May 2020 Bar Bulletin
By Rachel Brown
Fulfilling the ethical responsibility to help those who need pro bono service is rarely a solo act. In fact, a consortium of dedicated players usually comes together to make it all work, each fulfilling an important role. Law firms and companies encourage and support pro bono service; legal assistants and staff provide invaluable administrative help; bar associations and volunteer legal service organizations offer pro bono opportunities and training; and corporate partners work collaboratively with private law firms on cases and causes that impact entire constituencies. Pro bono not only provides access to justice to those who need it the most, but it also makes us stronger lawyers, collaborators, and supporters of the access to justice movement.
Understanding what pro bono opportunities are available is the first step in joining this movement and benefiting from the gift of giving back. Many lawyers connect with their pro bono clients through Qualified Legal Service Providers (QLSPs), nonprofit legal service organizations dedicated to serving low income individuals who need but cannot afford legal assistance. But QLSPs do far more than provide pro bono opportunities to lawyers. These important organizations screen prospective clients for eligibility in accordance with Rule 6.1 criteria,1 oftentimes provide malpractice insurance, give at least two hours of relevant training, offer mentoring and/or advice to volunteers, and provide MCLE credit for pro bono hours. In other words, QLSPs offer volunteers the benefit of their expertise as well as the framework on which to build a case on behalf of their clients. There are 20 QLSPs in King County alone.2
Similarly, both the Washington and King County Bar Associations offer a diverse range of opportunities for interested volunteers. For instance, the KCBA’s pro bono programs provide opportunities for lawyers to volunteer with both general and specialty Neighborhood Legal Clinics, as well as with the Records Project, the Housing Justice Project, the Family Law Mentor Program, and many other initiatives. Volunteers help clients in myriad ways — from stopping evictions to vacating criminal records, and from requesting third party custody of children to helping survivors of domestic violence.3 The list of standalone volunteer legal service providers is too long to list here, but both the KCBA and WSBA4 maintain a list of pro bono opportunities on their websites. Again, these legal service organizations provide volunteer lawyers with pro bono clients, along with the framework and support to better serve them.

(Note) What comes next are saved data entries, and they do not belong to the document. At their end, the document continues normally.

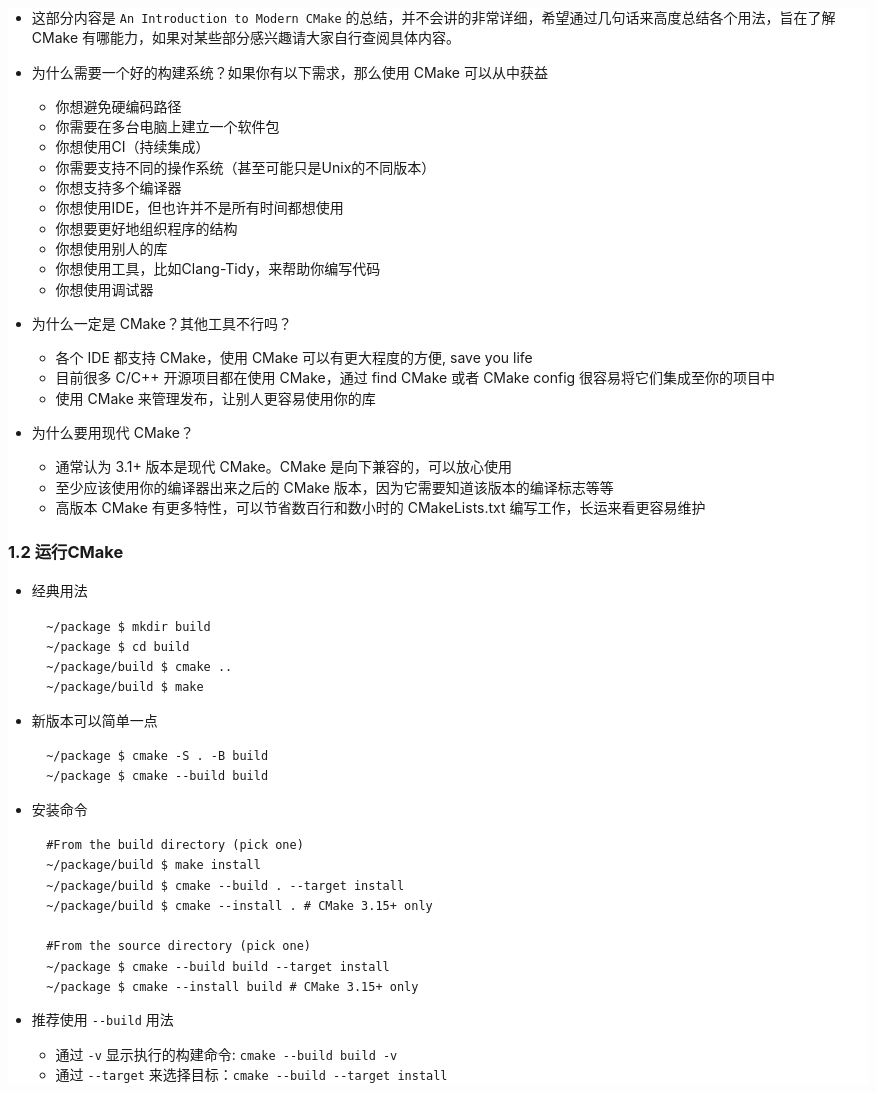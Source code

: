+ 这部分内容是 `An Introduction to Modern CMake` 的总结，并不会讲的非常详细，希望通过几句话来高度总结各个用法，旨在了解 CMake 有哪能力，如果对某些部分感兴趣请大家自行查阅具体内容。

+ 为什么需要一个好的构建系统？如果你有以下需求，那么使用 CMake 可以从中获益
  + 你想避免硬编码路径
  + 你需要在多台电脑上建立一个软件包
  + 你想使用CI（持续集成）
  + 你需要支持不同的操作系统（甚至可能只是Unix的不同版本）
  + 你想支持多个编译器
  + 你想使用IDE，但也许并不是所有时间都想使用
  + 你想要更好地组织程序的结构
  + 你想使用别人的库
  + 你想使用工具，比如Clang-Tidy，来帮助你编写代码
  + 你想使用调试器

+ 为什么一定是 CMake？其他工具不行吗？
  + 各个 IDE 都支持 CMake，使用 CMake 可以有更大程度的方便, save you life
  + 目前很多 C/C++ 开源项目都在使用 CMake，通过 find CMake 或者 CMake config 很容易将它们集成至你的项目中
  + 使用 CMake 来管理发布，让别人更容易使用你的库

+ 为什么要用现代 CMake？
  + 通常认为 3.1+ 版本是现代 CMake。CMake 是向下兼容的，可以放心使用
  + 至少应该使用你的编译器出来之后的 CMake 版本，因为它需要知道该版本的编译标志等等
  + 高版本 CMake 有更多特性，可以节省数百行和数小时的 CMakeLists.txt 编写工作，长运来看更容易维护

### 1.2 运行CMake

+ 经典用法
  ```
    ~/package $ mkdir build
    ~/package $ cd build
    ~/package/build $ cmake ..
    ~/package/build $ make
  ``` 

+ 新版本可以简单一点
  ```
    ~/package $ cmake -S . -B build
    ~/package $ cmake --build build
  ``` 

+ 安装命令
  ```
    #From the build directory (pick one)
    ~/package/build $ make install
    ~/package/build $ cmake --build . --target install
    ~/package/build $ cmake --install . # CMake 3.15+ only

    #From the source directory (pick one)
    ~/package $ cmake --build build --target install
    ~/package $ cmake --install build # CMake 3.15+ only
  ``` 

+ 推荐使用 `--build` 用法
  + 通过 `-v` 显示执行的构建命令: `cmake --build build -v`
  + 通过 `--target` 来选择目标：`cmake --build --target install`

One such organization is the Seattle Clemency Project (SCP). Law firms from across the state take cases, and sometimes several cases, through this organization. Jennifer Smith, the co-founder and legal director of SCP, oversees volunteer training, provides all necessary materials, and is on standby to answer questions. Regardless of whether the attorney is successful in winning a recommendation for clemency, the prisoner develops a profound understanding of his case, is more in tune with the workings of the criminal justice system, and ultimately is grateful that there is a team of lawyers and staff fighting for his/her/their freedom. Working on SCP cases is usually a collegial and collective endeavor, where the team’s efforts on the client’s behalf are made greater still by everyone’s welcome and valuable contributions.
And it’s not just private law firm attorneys doing pro bono work — it’s companies which embrace good corporate citizenship and strategic philanthropy as critical elements of their corporate culture, establish pro bono programs for the attorneys in their legal departments, and engage in joint pro bono ventures with their outside law firms.5 Companies like Amazon, Facebook, Microsoft, T-Mobile, and many others take cases independently or seek out vital and effective pro bono partnerships with their outside law firms to form powerhouse teams.

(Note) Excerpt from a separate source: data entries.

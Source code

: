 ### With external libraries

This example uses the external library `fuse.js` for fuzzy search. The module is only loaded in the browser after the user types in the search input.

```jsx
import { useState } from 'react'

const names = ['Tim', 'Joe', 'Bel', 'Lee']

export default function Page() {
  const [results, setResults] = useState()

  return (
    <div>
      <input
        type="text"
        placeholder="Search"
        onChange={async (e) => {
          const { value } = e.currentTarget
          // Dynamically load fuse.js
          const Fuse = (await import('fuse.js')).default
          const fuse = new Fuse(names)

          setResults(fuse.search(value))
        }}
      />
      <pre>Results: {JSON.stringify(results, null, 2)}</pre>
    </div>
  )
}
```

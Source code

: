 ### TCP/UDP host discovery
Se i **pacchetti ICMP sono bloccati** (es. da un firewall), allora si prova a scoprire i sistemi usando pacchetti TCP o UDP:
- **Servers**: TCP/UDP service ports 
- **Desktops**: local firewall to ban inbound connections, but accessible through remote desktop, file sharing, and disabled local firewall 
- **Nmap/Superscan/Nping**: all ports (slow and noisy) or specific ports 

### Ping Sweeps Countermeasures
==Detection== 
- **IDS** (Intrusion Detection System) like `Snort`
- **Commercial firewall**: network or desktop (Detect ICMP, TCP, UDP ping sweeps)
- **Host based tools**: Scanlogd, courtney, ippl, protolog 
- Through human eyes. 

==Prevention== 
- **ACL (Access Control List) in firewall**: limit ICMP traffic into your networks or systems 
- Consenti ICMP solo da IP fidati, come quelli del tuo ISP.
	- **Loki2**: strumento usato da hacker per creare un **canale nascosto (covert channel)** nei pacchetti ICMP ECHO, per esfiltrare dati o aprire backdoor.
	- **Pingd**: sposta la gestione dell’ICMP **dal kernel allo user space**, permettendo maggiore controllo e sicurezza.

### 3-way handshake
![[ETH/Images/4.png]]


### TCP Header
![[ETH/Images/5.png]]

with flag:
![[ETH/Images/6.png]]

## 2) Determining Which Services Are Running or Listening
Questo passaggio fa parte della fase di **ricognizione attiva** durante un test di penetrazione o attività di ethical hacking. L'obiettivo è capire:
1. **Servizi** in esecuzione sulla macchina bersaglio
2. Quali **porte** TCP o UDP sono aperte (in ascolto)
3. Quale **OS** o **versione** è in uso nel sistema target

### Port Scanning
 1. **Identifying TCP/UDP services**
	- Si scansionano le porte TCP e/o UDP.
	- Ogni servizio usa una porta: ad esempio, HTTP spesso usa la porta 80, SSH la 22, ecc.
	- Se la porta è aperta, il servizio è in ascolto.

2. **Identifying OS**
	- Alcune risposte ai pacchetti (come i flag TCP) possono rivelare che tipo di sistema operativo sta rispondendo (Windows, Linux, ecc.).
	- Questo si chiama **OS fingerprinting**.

Pro bono publico cases — those undertaken “for the public good” — are meaningful and transformative not only for the clients, but also for their lawyers. In addition, joint pro bono ventures offer legal collaborators an opportunity to interact both personally and professionally, to combine skills and expertise, and to share insights and responsibilities on their client’s behalf. Most importantly, successful cooperative and collaborative relationships among practitioners commonly make them exceptionally dynamic and impactful champions for the unheard, the unseen, and the most vulnerable and marginalized among us. We give of our time and talent, but what we get in return is even greater.
Rachel Brown, a graduate of New York University, is the Pro Bono Specialist at Davis Wright Tremaine LLC. Rachel can be reached at RachelBrown@dwt.com.
1 Rule 6.1 of the Washington Rules of Professional Conduct governs pro bono publico service.
2 Qualified Legal Service Providers, Washington State Bar Association, https://www.wsba.org/connect-
serve/volunteer-opportunities/psp/qlsp (last accessed April 10, 2020).
3 Pro Bono Services, King County Bar, https://www.
kcba.org/For-Lawyers/Pro-Bono-Services (last accessed April 10, 2020).
4 Public Service and Pro Bono Opportunities, Washington State Bar Association, https://www.wsba.
org/connect-serve/volunteer-opportunities/psp (last accessed April 10, 2020).